=== Records provided ===
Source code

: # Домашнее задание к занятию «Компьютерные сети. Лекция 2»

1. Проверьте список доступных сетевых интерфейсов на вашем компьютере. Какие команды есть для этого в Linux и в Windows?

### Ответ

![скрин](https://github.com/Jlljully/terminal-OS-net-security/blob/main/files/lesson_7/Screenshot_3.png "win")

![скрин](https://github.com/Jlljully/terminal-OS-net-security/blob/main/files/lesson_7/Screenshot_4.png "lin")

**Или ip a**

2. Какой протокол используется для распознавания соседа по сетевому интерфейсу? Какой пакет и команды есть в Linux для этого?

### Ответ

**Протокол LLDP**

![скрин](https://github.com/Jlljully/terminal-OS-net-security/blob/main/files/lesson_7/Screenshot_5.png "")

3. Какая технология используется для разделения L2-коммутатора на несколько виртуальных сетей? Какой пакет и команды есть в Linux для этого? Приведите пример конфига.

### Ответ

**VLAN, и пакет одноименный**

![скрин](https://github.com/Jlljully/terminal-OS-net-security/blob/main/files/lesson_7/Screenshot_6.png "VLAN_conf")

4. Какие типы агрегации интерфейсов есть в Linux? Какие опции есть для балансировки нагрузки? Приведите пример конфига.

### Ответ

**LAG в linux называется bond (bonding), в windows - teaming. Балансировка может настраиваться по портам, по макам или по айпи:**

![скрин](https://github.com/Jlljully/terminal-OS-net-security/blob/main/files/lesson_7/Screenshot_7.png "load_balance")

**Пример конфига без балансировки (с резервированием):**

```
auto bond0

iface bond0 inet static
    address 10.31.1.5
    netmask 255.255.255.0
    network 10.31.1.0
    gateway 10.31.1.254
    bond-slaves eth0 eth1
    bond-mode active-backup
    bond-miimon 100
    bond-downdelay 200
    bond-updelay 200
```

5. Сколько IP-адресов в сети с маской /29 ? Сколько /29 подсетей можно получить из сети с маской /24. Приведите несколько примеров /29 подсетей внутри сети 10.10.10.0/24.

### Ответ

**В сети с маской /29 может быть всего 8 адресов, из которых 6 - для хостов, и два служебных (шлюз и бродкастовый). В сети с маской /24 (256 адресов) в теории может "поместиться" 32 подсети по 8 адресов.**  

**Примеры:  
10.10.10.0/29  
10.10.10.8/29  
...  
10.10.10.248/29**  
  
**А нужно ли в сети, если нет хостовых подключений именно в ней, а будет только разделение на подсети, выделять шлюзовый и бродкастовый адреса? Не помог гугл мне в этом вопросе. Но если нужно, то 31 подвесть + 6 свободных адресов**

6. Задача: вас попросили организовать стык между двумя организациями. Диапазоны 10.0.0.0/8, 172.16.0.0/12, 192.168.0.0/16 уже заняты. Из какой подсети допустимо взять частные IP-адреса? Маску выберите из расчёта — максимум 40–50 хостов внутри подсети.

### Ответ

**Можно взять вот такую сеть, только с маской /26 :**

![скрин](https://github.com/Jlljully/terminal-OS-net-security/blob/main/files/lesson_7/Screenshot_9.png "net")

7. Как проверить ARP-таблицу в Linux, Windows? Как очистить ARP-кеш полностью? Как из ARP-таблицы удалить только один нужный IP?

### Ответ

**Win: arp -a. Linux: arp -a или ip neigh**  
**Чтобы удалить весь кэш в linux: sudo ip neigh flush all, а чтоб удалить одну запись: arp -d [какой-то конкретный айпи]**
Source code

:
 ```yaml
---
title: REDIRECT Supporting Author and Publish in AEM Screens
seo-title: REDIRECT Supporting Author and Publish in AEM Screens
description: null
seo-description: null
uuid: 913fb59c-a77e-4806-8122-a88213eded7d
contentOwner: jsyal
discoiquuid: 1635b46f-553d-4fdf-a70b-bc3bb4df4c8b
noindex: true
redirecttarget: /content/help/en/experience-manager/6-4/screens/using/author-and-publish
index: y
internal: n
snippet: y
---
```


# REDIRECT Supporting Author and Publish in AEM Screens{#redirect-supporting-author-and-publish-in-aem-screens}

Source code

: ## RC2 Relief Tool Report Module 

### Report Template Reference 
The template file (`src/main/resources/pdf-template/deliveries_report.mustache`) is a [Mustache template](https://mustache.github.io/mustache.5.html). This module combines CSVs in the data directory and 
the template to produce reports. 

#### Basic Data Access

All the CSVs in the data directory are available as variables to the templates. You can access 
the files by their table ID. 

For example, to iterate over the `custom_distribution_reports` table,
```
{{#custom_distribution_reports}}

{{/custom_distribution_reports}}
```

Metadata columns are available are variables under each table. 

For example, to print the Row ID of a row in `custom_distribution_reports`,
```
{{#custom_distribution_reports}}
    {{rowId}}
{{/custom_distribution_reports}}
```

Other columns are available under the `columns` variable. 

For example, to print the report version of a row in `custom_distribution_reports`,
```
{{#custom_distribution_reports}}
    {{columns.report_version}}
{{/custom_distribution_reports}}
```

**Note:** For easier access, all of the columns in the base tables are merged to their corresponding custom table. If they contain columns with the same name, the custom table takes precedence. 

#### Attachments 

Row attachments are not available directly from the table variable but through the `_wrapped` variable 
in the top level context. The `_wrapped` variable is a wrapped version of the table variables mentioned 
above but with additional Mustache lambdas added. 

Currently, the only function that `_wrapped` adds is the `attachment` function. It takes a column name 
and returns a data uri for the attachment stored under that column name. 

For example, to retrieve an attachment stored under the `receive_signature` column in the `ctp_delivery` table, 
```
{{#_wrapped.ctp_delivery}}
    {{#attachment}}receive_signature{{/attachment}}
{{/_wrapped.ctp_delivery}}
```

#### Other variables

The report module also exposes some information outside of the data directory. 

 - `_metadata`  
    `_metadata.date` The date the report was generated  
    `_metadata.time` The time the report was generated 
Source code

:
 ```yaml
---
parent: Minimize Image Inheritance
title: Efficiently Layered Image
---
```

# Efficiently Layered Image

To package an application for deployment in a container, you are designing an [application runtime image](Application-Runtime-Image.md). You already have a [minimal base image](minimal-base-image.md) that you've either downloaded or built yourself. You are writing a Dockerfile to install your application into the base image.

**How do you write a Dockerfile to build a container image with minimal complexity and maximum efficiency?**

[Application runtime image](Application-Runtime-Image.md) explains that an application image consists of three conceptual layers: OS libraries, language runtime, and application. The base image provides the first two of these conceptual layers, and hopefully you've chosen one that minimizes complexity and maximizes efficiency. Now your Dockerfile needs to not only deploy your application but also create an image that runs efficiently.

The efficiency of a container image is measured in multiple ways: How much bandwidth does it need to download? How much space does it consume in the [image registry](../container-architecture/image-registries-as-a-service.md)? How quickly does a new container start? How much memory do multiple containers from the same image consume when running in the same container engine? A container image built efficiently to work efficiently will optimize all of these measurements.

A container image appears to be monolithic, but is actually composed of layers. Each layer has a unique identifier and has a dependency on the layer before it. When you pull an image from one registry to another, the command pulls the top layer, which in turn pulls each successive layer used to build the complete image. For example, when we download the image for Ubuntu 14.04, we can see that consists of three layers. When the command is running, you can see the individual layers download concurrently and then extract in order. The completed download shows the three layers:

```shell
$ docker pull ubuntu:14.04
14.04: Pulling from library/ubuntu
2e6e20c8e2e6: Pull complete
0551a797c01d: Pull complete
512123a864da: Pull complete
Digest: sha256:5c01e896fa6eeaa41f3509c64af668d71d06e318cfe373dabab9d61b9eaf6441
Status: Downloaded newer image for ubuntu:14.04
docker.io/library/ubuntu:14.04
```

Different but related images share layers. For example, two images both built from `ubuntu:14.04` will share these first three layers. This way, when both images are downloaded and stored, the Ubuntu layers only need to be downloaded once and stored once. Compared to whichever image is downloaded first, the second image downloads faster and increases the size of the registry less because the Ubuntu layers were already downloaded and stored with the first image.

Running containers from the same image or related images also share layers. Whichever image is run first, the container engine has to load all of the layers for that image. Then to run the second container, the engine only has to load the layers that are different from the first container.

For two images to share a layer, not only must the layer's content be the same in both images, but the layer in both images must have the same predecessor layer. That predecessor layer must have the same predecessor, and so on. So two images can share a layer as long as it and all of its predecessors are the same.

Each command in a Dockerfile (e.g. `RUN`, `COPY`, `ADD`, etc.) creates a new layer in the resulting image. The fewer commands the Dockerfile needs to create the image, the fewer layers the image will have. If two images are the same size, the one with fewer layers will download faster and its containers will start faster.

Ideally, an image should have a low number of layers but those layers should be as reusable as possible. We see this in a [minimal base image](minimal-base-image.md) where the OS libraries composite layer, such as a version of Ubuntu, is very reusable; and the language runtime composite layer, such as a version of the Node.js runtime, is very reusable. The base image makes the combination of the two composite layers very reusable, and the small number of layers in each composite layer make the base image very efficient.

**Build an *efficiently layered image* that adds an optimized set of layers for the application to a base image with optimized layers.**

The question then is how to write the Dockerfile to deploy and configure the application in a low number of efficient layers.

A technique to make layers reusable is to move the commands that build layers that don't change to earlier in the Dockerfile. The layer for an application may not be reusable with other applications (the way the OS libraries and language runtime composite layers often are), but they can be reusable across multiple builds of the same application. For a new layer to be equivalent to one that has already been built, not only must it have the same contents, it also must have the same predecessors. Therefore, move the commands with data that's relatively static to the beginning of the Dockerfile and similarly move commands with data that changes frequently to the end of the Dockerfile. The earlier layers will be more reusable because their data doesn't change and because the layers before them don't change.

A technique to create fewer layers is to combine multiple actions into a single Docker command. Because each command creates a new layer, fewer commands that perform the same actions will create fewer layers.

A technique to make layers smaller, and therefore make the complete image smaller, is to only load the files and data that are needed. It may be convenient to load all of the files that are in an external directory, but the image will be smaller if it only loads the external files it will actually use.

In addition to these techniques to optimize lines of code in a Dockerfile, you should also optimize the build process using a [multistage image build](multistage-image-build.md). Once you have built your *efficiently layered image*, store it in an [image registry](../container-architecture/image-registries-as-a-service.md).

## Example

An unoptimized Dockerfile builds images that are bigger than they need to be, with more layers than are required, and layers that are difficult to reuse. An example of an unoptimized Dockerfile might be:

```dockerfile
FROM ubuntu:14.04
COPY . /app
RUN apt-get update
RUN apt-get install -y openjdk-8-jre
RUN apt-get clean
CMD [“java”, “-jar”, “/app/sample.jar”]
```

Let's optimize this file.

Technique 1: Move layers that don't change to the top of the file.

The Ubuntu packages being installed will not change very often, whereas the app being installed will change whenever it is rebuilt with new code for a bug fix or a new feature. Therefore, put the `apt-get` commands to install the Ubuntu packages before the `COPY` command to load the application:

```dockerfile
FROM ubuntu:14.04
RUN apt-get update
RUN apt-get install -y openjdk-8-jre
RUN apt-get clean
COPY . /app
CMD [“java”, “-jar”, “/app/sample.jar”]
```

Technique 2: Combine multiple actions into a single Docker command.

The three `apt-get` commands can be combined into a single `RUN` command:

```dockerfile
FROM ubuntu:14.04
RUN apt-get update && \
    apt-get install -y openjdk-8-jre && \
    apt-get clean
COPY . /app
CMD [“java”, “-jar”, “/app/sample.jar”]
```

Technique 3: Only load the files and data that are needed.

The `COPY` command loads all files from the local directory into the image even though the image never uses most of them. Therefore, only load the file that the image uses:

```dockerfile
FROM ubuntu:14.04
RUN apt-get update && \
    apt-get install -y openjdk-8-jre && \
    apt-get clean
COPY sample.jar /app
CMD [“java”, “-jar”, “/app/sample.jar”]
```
===
Problem statement> Determine the number of lines in the entries that hold the string "конфига"; write that number and nothing else.

Expected answer> 3